We walk until the bones in our feet feel smashed. Then we walk some more.
The fields are hot, the roads cracked and dusty. I stop at the side of
the road - my hands dig gingerly around a patch of blackberries. The berry
smooth and shiny, the fruit sour and refreshing. This is the first food
and water we have indulged in since the morning, when we gorged on bread
We are walking towards Duncan's wooden boat shop, at last. We near Raphael's
dream. We don't have enough gas in the car to drive, so we bring our water
bottles and keys and follow the folded, crumpled map he had photocopied
from a book in the Duncan library that morning.
"Why don't we hitch a ride, Raphael?" I am exhausted, it has been 2 hours
of straight walking, and I don't know when the end is near.
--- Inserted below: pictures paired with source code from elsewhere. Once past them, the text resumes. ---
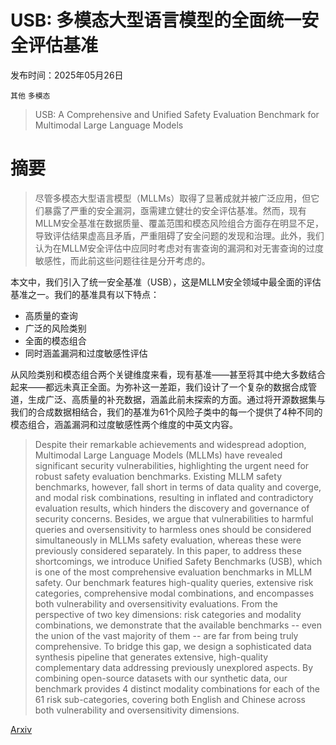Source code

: # USB: 多模态大型语言模型的全面统一安全评估基准

发布时间：2025年05月26日

`其他` `多模态`

> USB: A Comprehensive and Unified Safety Evaluation Benchmark for Multimodal Large Language Models

# 摘要

> 尽管多模态大型语言模型（MLLMs）取得了显著成就并被广泛应用，但它们暴露了严重的安全漏洞，亟需建立健壮的安全评估基准。然而，现有MLLM安全基准在数据质量、覆盖范围和模态风险组合方面存在明显不足，导致评估结果虚高且矛盾，严重阻碍了安全问题的发现和治理。此外，我们认为在MLLM安全评估中应同时考虑对有害查询的漏洞和对无害查询的过度敏感性，而此前这些问题往往是分开考虑的。

本文中，我们引入了统一安全基准（USB），这是MLLM安全领域中最全面的评估基准之一。我们的基准具有以下特点：
- 高质量的查询
- 广泛的风险类别
- 全面的模态组合
- 同时涵盖漏洞和过度敏感性评估

从风险类别和模态组合两个关键维度来看，现有基准——甚至将其中绝大多数结合起来——都远未真正全面。为弥补这一差距，我们设计了一个复杂的数据合成管道，生成广泛、高质量的补充数据，涵盖此前未探索的方面。通过将开源数据集与我们的合成数据相结合，我们的基准为61个风险子类中的每一个提供了4种不同的模态组合，涵盖漏洞和过度敏感性两个维度的中英文内容。

> Despite their remarkable achievements and widespread adoption, Multimodal Large Language Models (MLLMs) have revealed significant security vulnerabilities, highlighting the urgent need for robust safety evaluation benchmarks. Existing MLLM safety benchmarks, however, fall short in terms of data quality and coverge, and modal risk combinations, resulting in inflated and contradictory evaluation results, which hinders the discovery and governance of security concerns. Besides, we argue that vulnerabilities to harmful queries and oversensitivity to harmless ones should be considered simultaneously in MLLMs safety evaluation, whereas these were previously considered separately. In this paper, to address these shortcomings, we introduce Unified Safety Benchmarks (USB), which is one of the most comprehensive evaluation benchmarks in MLLM safety. Our benchmark features high-quality queries, extensive risk categories, comprehensive modal combinations, and encompasses both vulnerability and oversensitivity evaluations. From the perspective of two key dimensions: risk categories and modality combinations, we demonstrate that the available benchmarks -- even the union of the vast majority of them -- are far from being truly comprehensive. To bridge this gap, we design a sophisticated data synthesis pipeline that generates extensive, high-quality complementary data addressing previously unexplored aspects. By combining open-source datasets with our synthetic data, our benchmark provides 4 distinct modality combinations for each of the 61 risk sub-categories, covering both English and Chinese across both vulnerability and oversensitivity dimensions.

[Arxiv](https://arxiv.org/abs/2505.23793)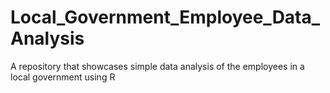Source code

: # Local_Government_Employee_Data_Analysis
A repository that showcases simple data analysis of the employees in a local government using R

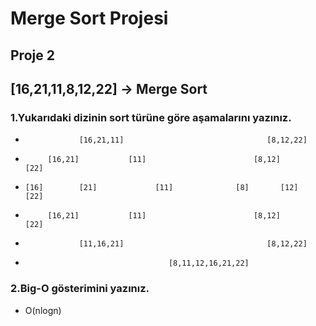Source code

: # Merge Sort Projesi

## Proje 2
## [16,21,11,8,12,22] -> Merge Sort


### 1.Yukarıdaki dizinin sort türüne göre aşamalarını yazınız.

-                 [16,21,11]                                [8,12,22]

-          [16,21]           [11]                        [8,12]       [22]  

-     [16]        [21]             [11]              [8]       [12]        [22]

-          [16,21]           [11]                        [8,12]       [22]

-                 [11,16,21]                                [8,12,22]

-                                     [8,11,12,16,21,22]



### 2.Big-O gösterimini yazınız.

- O(nlogn)
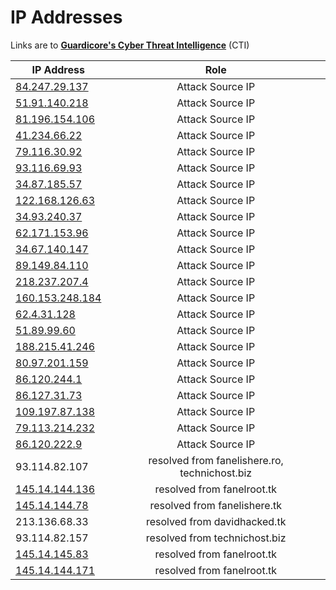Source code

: # IP Addresses

Links are to [**Guardicore's Cyber Threat Intelligence**](https://threatintelligence.guardicore.com) (CTI)

| IP Address        | Role      |
| ------------- |:-------------:|
| [84.247.29.137](https://threatintelligence.guardicore.com/ip/84.247.29.137) |Attack Source IP |
| [51.91.140.218](https://threatintelligence.guardicore.com/ip/51.91.140.218) |Attack Source IP |
| [81.196.154.106](https://threatintelligence.guardicore.com/ip/81.196.154.106) |Attack Source IP |
| [41.234.66.22](https://threatintelligence.guardicore.com/ip/41.234.66.22) |Attack Source IP |
| [79.116.30.92](https://threatintelligence.guardicore.com/ip/79.116.30.92) |Attack Source IP |
| [93.116.69.93](https://threatintelligence.guardicore.com/ip/93.116.69.93) |Attack Source IP |
| [34.87.185.57](https://threatintelligence.guardicore.com/ip/34.87.185.57) |Attack Source IP |
| [122.168.126.63](https://threatintelligence.guardicore.com/ip/122.168.126.63) |Attack Source IP |
| [34.93.240.37](https://threatintelligence.guardicore.com/ip/34.93.240.37)| Attack Source IP |
| [62.171.153.96](https://threatintelligence.guardicore.com/ip/62.171.153.96)| Attack Source IP |
| [34.67.140.147](https://threatintelligence.guardicore.com/ip/34.67.140.147)| Attack Source IP |
| [89.149.84.110](https://threatintelligence.guardicore.com/ip/89.149.84.110)| Attack Source IP |
| [218.237.207.4](https://threatintelligence.guardicore.com/ip/218.237.207.4)| Attack Source IP |
| [160.153.248.184](https://threatintelligence.guardicore.com/ip/160.153.248.184)| Attack Source IP |
| [62.4.31.128](https://threatintelligence.guardicore.com/ip/62.4.31.128)| Attack Source IP |
| [51.89.99.60](https://threatintelligence.guardicore.com/ip/51.89.99.60)| Attack Source IP |
| [188.215.41.246](https://threatintelligence.guardicore.com/ip/188.215.41.246)| Attack Source IP |
| [80.97.201.159](https://threatintelligence.guardicore.com/ip/80.97.201.159)| Attack Source IP |
| [86.120.244.1](https://threatintelligence.guardicore.com/ip/86.120.244.1)| Attack Source IP |
| [86.127.31.73](https://threatintelligence.guardicore.com/ip/86.127.31.73)| Attack Source IP |
| [109.197.87.138](https://threatintelligence.guardicore.com/ip/109.197.87.138)| Attack Source IP |
| [79.113.214.232](https://threatintelligence.guardicore.com/ip/79.113.214.232)| Attack Source IP |
| [86.120.222.9](https://threatintelligence.guardicore.com/ip/86.120.222.9)| Attack Source IP |
| 93.114.82.107	| resolved from fanelishere.ro, technichost.biz |
| [145.14.144.136](https://threatintelligence.guardicore.com/ip/145.14.144.136)	| resolved from fanelroot.tk |
| [145.14.144.78](https://threatintelligence.guardicore.com/ip/145.14.144.78)	| resolved from fanelishere.tk |
| 213.136.68.33	| resolved from davidhacked.tk |
| 93.114.82.157	| resolved from technichost.biz |
| [145.14.145.83](https://threatintelligence.guardicore.com/ip/145.14.145.83)	| resolved from fanelroot.tk |
| [145.14.144.171](https://threatintelligence.guardicore.com/ip/145.14.144.171)	| resolved from fanelroot.tk |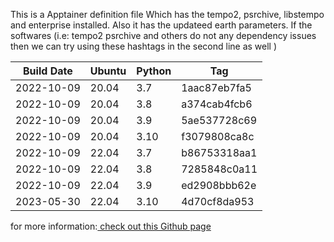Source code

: This is a Apptainer definition file Which has the tempo2, psrchive, libstempo and enterprise installed. Also it has the updateed earth parameters.
If the softwares (i.e: tempo2 psrchive and others do not any dependency issues then we can try using these hashtags in the second line as well )


| Build Date | Ubuntu |	Python| 	Tag |
| ---------- | ------ | ----- | ----- |
| 2022-10-09 |	20.04 |	3.7	| 1aac87eb7fa5 |
| 2022-10-09 |	20.04	| 3.8	| a374cab4fcb6 |
| 2022-10-09 | 	20.04	| 3.9	| 5ae537728c69 |
| 2022-10-09 |  20.04	| 3.10| f3079808ca8c |
| 2022-10-09 |	22.04	| 3.7	| b86753318aa1 |
| 2022-10-09 |	22.04	| 3.8	| 7285848c0a11 |
| 2022-10-09 |	22.04	| 3.9	| ed2908bbb62e |
| 2023-05-30 |	22.04	| 3.10|	4d70cf8da953 |

for more information:[ check out this Github page](https://github.com/jupyter/docker-stacks)


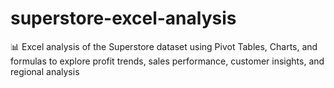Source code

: # superstore-excel-analysis
📊 Excel analysis of the Superstore dataset using Pivot Tables, Charts, and formulas to explore profit trends, sales performance, customer insights, and regional analysis
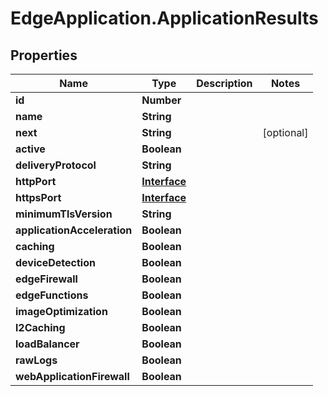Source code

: # EdgeApplication.ApplicationResults

## Properties

Name | Type | Description | Notes
------------ | ------------- | ------------- | -------------
**id** | **Number** |  | 
**name** | **String** |  | 
**next** | **String** |  | [optional] 
**active** | **Boolean** |  | 
**deliveryProtocol** | **String** |  | 
**httpPort** | [**Interface**](Interface.md) |  | 
**httpsPort** | [**Interface**](Interface.md) |  | 
**minimumTlsVersion** | **String** |  | 
**applicationAcceleration** | **Boolean** |  | 
**caching** | **Boolean** |  | 
**deviceDetection** | **Boolean** |  | 
**edgeFirewall** | **Boolean** |  | 
**edgeFunctions** | **Boolean** |  | 
**imageOptimization** | **Boolean** |  | 
**l2Caching** | **Boolean** |  | 
**loadBalancer** | **Boolean** |  | 
**rawLogs** | **Boolean** |  | 
**webApplicationFirewall** | **Boolean** |  | 


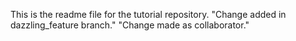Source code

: This is the readme file for the tutorial repository.
"Change added in dazzling_feature branch."
"Change made as collaborator."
"Even if we had gas, I wouldn't want you to drive me. It wouldn't be a
pilgrimage if we drove."
I pee behind one of the bigger thorny patches that shelter us from passing
vehicles. I like having my wash closet be the great outdoors. I feel free,
natural. I am frustrated I wasn't born a man - they have it easier. My
bladder is smaller - I need to pee more frequently. I can so easily get
caught with my pants down, a full moon, so to speak, whereas that only
happens once a day, at most, with a man. And with people all around us
- people, people everywhere, and not a penny to my name - I am frustrated
and scared that I will get caught.
A crow flies overhead. Lands on the distant telephone wire.
"I want to start walking again. Quit fooling around over here."
My mistake was to feed Raphael most of the berries I had plucked. My maternal
instincts always betrayed my own survival, although they brought about
a certain peace and contentment.
Raphael walks off, a steady stride, ahead of me. I pull up my pants and
high tail after him.
I was always getting distracted. Not around the people we'd meet - it
was then that I would almost shut off completely, because I could sense
the impending bullshit and the auras that were not whole, but when I was
alone with him. Later I realize this is codependence. But I am happy in
my feeling of one-ness, of symbiosis, with my mate, and I am able to let
my guard down and let a diffuse awareness take over me.